[Bioperl-l] Next-gen modules

Mon Jul 6 14:09:21 UTC 2009

Giles Weaver wrote:
> I'm developing a transcriptomics database for use with next-gen data, and
> have found processing the raw data to be a big hurdle.
> 
> I'm a bit late in responding to this thread, so most issues have already
> been discussed. One thing that hasn't been mentioned is removal of adapters
> from raw Illumina sequence. This is a PITA, and I'm not aware of any well
> developed and documented open source software for removal of adapters (and
> poor quality sequence) from Illumina reads.

We would like to add this to EMBOSS. Can you describe the method you
would like to use (I see you currently use a combination of bioperl and
emboss for this).

> For my purposes the tools that would love to see supported in
> bioperl/bioperl-run are:
> 
>    - next-gen sequence quality parsing (to output phred scores)
>    - sequence quality based trimming
>    - sequencing adapter removal
>    - filtering based on sequence complexity (repeats, entropy etc)
>    - bioperl-run modules for bowtie etc.

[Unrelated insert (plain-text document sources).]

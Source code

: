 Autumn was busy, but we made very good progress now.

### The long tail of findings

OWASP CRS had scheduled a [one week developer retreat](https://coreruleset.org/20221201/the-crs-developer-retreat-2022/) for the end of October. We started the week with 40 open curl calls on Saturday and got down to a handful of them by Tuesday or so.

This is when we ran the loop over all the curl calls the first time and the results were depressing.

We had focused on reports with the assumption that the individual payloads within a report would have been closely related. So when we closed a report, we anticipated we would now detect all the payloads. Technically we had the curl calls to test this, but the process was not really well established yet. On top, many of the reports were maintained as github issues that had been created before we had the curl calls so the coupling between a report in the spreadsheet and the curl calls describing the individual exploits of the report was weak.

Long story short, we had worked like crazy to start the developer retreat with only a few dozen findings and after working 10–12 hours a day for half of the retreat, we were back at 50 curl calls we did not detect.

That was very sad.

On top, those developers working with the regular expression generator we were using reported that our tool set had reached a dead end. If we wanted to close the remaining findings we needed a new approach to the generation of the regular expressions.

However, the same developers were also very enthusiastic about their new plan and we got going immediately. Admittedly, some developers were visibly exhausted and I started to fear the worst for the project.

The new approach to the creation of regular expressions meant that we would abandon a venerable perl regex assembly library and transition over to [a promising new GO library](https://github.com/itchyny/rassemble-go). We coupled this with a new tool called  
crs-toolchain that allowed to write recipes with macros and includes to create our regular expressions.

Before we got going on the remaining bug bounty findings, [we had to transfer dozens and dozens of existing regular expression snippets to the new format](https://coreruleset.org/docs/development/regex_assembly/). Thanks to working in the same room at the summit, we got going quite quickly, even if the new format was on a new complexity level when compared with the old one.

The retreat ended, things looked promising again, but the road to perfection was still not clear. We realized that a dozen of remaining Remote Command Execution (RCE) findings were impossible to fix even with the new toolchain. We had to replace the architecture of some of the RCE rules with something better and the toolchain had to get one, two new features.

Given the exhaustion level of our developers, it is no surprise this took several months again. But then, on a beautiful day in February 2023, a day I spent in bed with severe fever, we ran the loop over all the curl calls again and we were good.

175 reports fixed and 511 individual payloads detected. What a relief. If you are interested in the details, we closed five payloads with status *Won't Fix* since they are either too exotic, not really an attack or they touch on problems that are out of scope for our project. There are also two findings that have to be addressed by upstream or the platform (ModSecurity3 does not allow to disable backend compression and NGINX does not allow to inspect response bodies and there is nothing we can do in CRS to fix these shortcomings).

We would like to see these supported in all the Open-Bio Projects and
they are a priority for EMBOSS.

Can you suggest quality filters, trimming methods, adaptor removal
methods, sequence filters and any other applications we could provide in
EMBOSS.

We hope to keep in line with what the other projects do so that EMBOSS,
bioperl, biopython etc. can be used interchangeably in pipelines.

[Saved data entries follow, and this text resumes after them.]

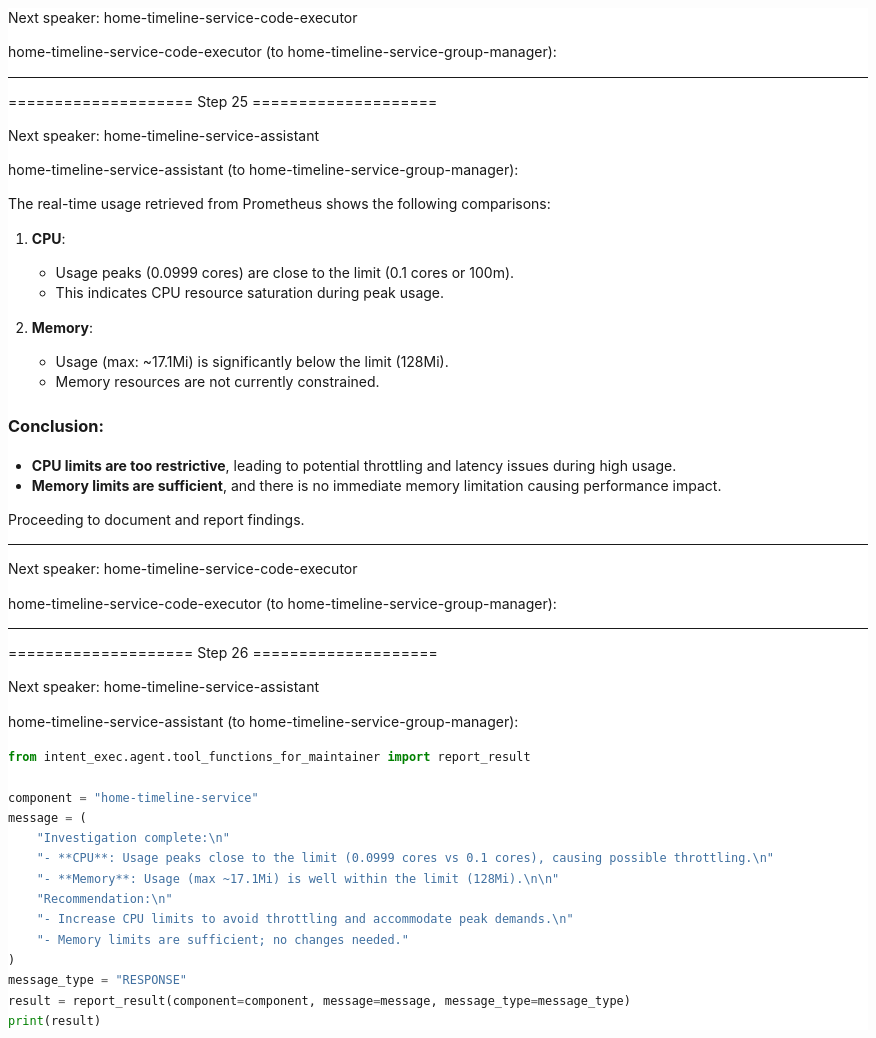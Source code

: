 Next speaker: home-timeline-service-code-executor

home-timeline-service-code-executor (to home-timeline-service-group-manager):



--------------------------------------------------------------------------------
==================== Step 25 ====================

Next speaker: home-timeline-service-assistant

home-timeline-service-assistant (to home-timeline-service-group-manager):

The real-time usage retrieved from Prometheus shows the following comparisons:

1. **CPU**:
   - Usage peaks (0.0999 cores) are close to the limit (0.1 cores or 100m).
   - This indicates CPU resource saturation during peak usage.

2. **Memory**:
   - Usage (max: ~17.1Mi) is significantly below the limit (128Mi).
   - Memory resources are not currently constrained.

### Conclusion:
- **CPU limits are too restrictive**, leading to potential throttling and latency issues during high usage.
- **Memory limits are sufficient**, and there is no immediate memory limitation causing performance impact.

Proceeding to document and report findings.

--------------------------------------------------------------------------------

Next speaker: home-timeline-service-code-executor

home-timeline-service-code-executor (to home-timeline-service-group-manager):



--------------------------------------------------------------------------------
==================== Step 26 ====================

Next speaker: home-timeline-service-assistant

home-timeline-service-assistant (to home-timeline-service-group-manager):

```python
from intent_exec.agent.tool_functions_for_maintainer import report_result

component = "home-timeline-service"
message = (
    "Investigation complete:\n"
    "- **CPU**: Usage peaks close to the limit (0.0999 cores vs 0.1 cores), causing possible throttling.\n"
    "- **Memory**: Usage (max ~17.1Mi) is well within the limit (128Mi).\n\n"
    "Recommendation:\n"
    "- Increase CPU limits to avoid throttling and accommodate peak demands.\n"
    "- Memory limits are sufficient; no changes needed."
)
message_type = "RESPONSE"
result = report_result(component=component, message=message, message_type=message_type)
print(result)
```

> Obviously all of these need to be fast! .... My
> current code trims ~1300 sequences/second, including unzipping the raw data
> and converting it to sanger fastq with biopython. Processing an entire
> sequencing run with the whole pipeline takes in the region of 6-12h.

OK, we will see what speed we can reach.

> Hope this looooong post was of interest to someone!

Very interesting!

regards,

Peter Rice